To Glasgow on Monday for the 36th Fisher Memorial Lecture, Stephen Senn talking on “And thereby hangs a tail (the strange history of p-values)”.
p-values have taken a bit of a hammering lately. I understand that they are being blamed for the “crisis in irreproducibility” of scientific results; at least one journal has banned them; and even that fine ranter David Colquhoun has weighed in against them. In this debate, R. A. Fisher has been cast as the villain. Robert Matthews wrote in the popular press that “The plain fact is that 70 years ago Ronald Fisher gave scientists a mathematical machine for turning baloney into breakthroughs”. Some biographers delight in pointing out his feet of clay; we are all encouraged to reject his methods and become pure and honest Bayesians.
As you might expect (at least, for me, my prior probability on this would be quite high), things are not so straightforward.
Now I am not a statistician, and the lecture, though a delight as a presentation, did go too fast for me to be able to take notes, and I have not been able to find the PowerPoint on the web. So I apologise in advance if I have got things wrong.
What is the probability that the sun will rise tomorrow? Believe it or not, Bayesian statistics can calculate this. The argument might go back to Laplace. Starting with a prior that it is equally as likely or not, if I see the sun rise every day for m days, then I calculate the posterior probability that it will rise tomorrow to be (m+1)/(m+2), a satisfyingly high value.
However, the Cambridge philosopher C. D. Broad pointed out the flaw in this argument as a proof of a scientific theory. A very slight extension of this argument shows that the probability that the sun will rise every day for the next n days is (m+1)/(m+n+1), which is small if n is large, and indeed tends to zero as n goes to infinity. A five-year-old Bayesian (if there is such a thing) will be fairly sure that the sun will fail to rise one day before the end of his life.
[As a paranthetical remark, I read Broad’s book The Mind and its Place in Nature when I was much younger; it influenced my thinking, though at this remove I cannot really say how much.]
Anyway, Stephen Senn showed us extracts from the work of W. S. Gosset (“Student”) who clearly regarded the numbers that came out of his calculation as “the probability that the hypothesis is correct”.
Stephen showed us a very simple diagrammatic argument to show that the number that comes out of Gosset’s calculation (under a reasonable assumption on the prior, in Bayesian terms) is identical with Fisher’s p-value. To be slightly more precise, under assumptions of normality, if the prior assumption is that treatment B is better than treatment A, and an experiment shows that A beats B by two standard deviations, the probability that our assumption is correct drops to 5%. [I don’t really know what probability is, and I have absolutely no idea how you can assign probabilities to things like this.]

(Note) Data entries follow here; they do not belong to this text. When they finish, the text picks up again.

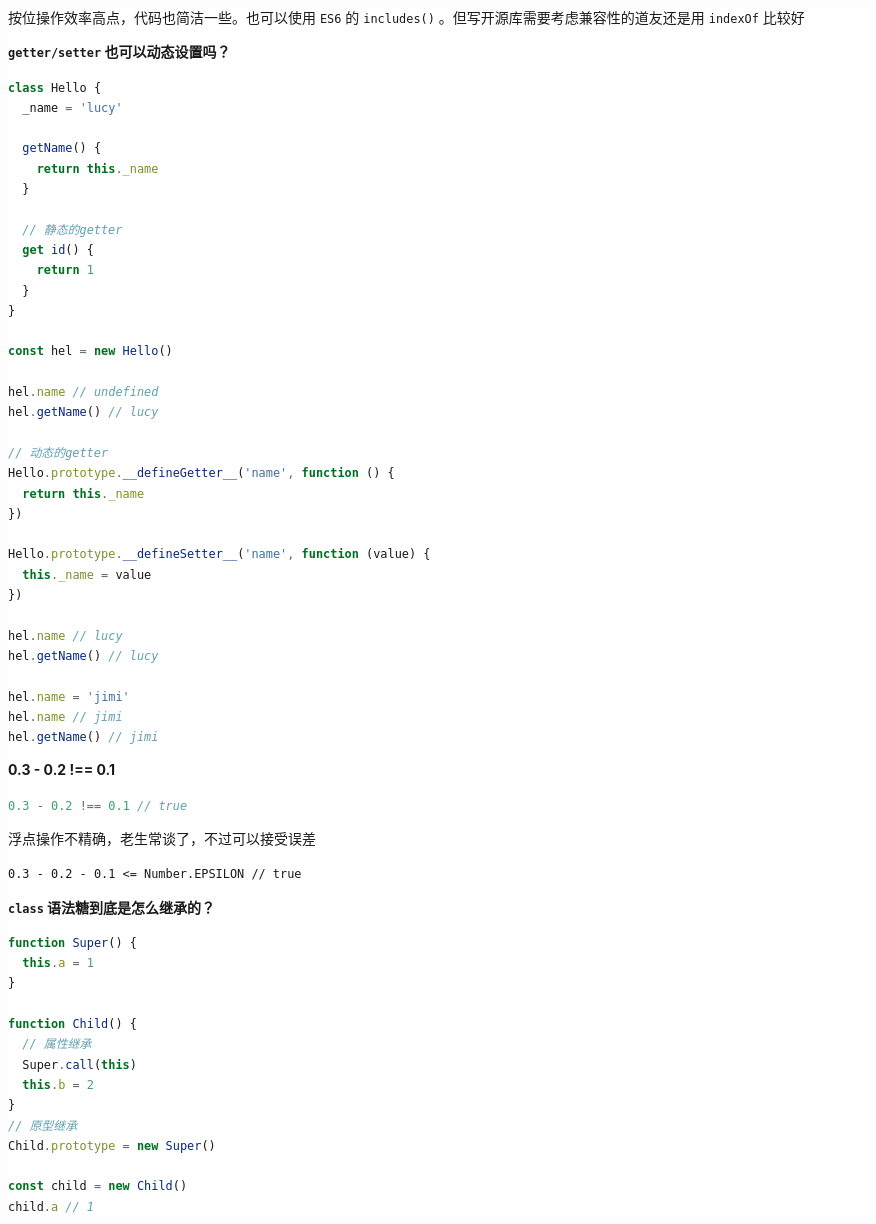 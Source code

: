 按位操作效率高点，代码也简洁一些。也可以使用 `ES6` 的 `includes()` 。但写开源库需要考虑兼容性的道友还是用 `indexOf` 比较好

**`getter/setter` 也可以动态设置吗？**

```js
class Hello {
  _name = 'lucy'

  getName() {
    return this._name
  }

  // 静态的getter
  get id() {
    return 1
  }
}

const hel = new Hello()

hel.name // undefined
hel.getName() // lucy

// 动态的getter
Hello.prototype.__defineGetter__('name', function () {
  return this._name
})

Hello.prototype.__defineSetter__('name', function (value) {
  this._name = value
})

hel.name // lucy
hel.getName() // lucy

hel.name = 'jimi'
hel.name // jimi
hel.getName() // jimi
```

**0.3 - 0.2 !== 0.1**

```js
0.3 - 0.2 !== 0.1 // true
```

浮点操作不精确，老生常谈了，不过可以接受误差

`0.3 - 0.2 - 0.1 <= Number.EPSILON // true`

**`class` 语法糖到底是怎么继承的？**

```js
function Super() {
  this.a = 1
}

function Child() {
  // 属性继承
  Super.call(this)
  this.b = 2
}
// 原型继承
Child.prototype = new Super()

const child = new Child()
child.a // 1
```
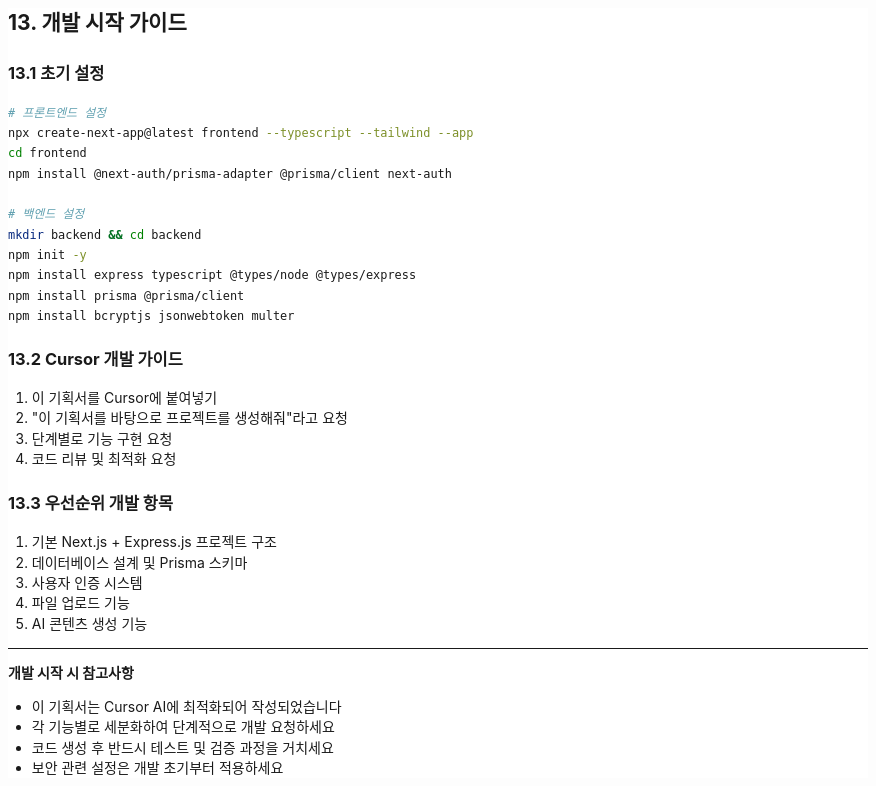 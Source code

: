 ## 13. 개발 시작 가이드

### 13.1 초기 설정
```bash
# 프론트엔드 설정
npx create-next-app@latest frontend --typescript --tailwind --app
cd frontend
npm install @next-auth/prisma-adapter @prisma/client next-auth

# 백엔드 설정
mkdir backend && cd backend
npm init -y
npm install express typescript @types/node @types/express
npm install prisma @prisma/client
npm install bcryptjs jsonwebtoken multer
```

### 13.2 Cursor 개발 가이드
1. 이 기획서를 Cursor에 붙여넣기
2. "이 기획서를 바탕으로 프로젝트를 생성해줘"라고 요청
3. 단계별로 기능 구현 요청
4. 코드 리뷰 및 최적화 요청

### 13.3 우선순위 개발 항목
1. 기본 Next.js + Express.js 프로젝트 구조
2. 데이터베이스 설계 및 Prisma 스키마
3. 사용자 인증 시스템
4. 파일 업로드 기능
5. AI 콘텐츠 생성 기능

---

**개발 시작 시 참고사항**
- 이 기획서는 Cursor AI에 최적화되어 작성되었습니다
- 각 기능별로 세분화하여 단계적으로 개발 요청하세요
- 코드 생성 후 반드시 테스트 및 검증 과정을 거치세요
- 보안 관련 설정은 개발 초기부터 적용하세요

But Fisher’s interpretation is considerably more nuanced. Rather than talk about these meaningless(?) probabilities, he would say that, if it is true that there is no difference between the treatments, only one time in 20 would random experimental variation give a result as extreme as this. This is a much more realistic thing to say, in my opinion. (Fisher’s method also gives an added safety factor, the possibility of using a two-tailed test.)
So where is the problem? Is it that scientists simply don’t understand what Fisher said? It seems to me, contra Matthews, that a computing technique which gives you the probability that a scientific theory is correct is the real baloney machine! But what would I, a mere mathematician, know? (Though you may recall that here I did report a talk by Bollobás in which he computed the probability that his theorem was true; I was not the only audience member a bit worried by this! Perhaps a Fisherian interpretation would be more honest.)
Stephen Senn also remarked that the result of the Bayesian calculation depends crucially on the prior assumption; if a non-zero probability is given to the event that treatments A and B have the same effect, then the answer will be different. But I can’t say I followed the hints about this calculation that he gave us.
The conclusion he drew is that the current fuss is really a turf war between two camps of Bayesians, with Fisher caught in the firing line.
As I said, it was a blistering performance, and finished in good time for us to get to the drinks reception in the wonderful Glasgow City Chambers, where we were two months ago for the BCC drinks reception.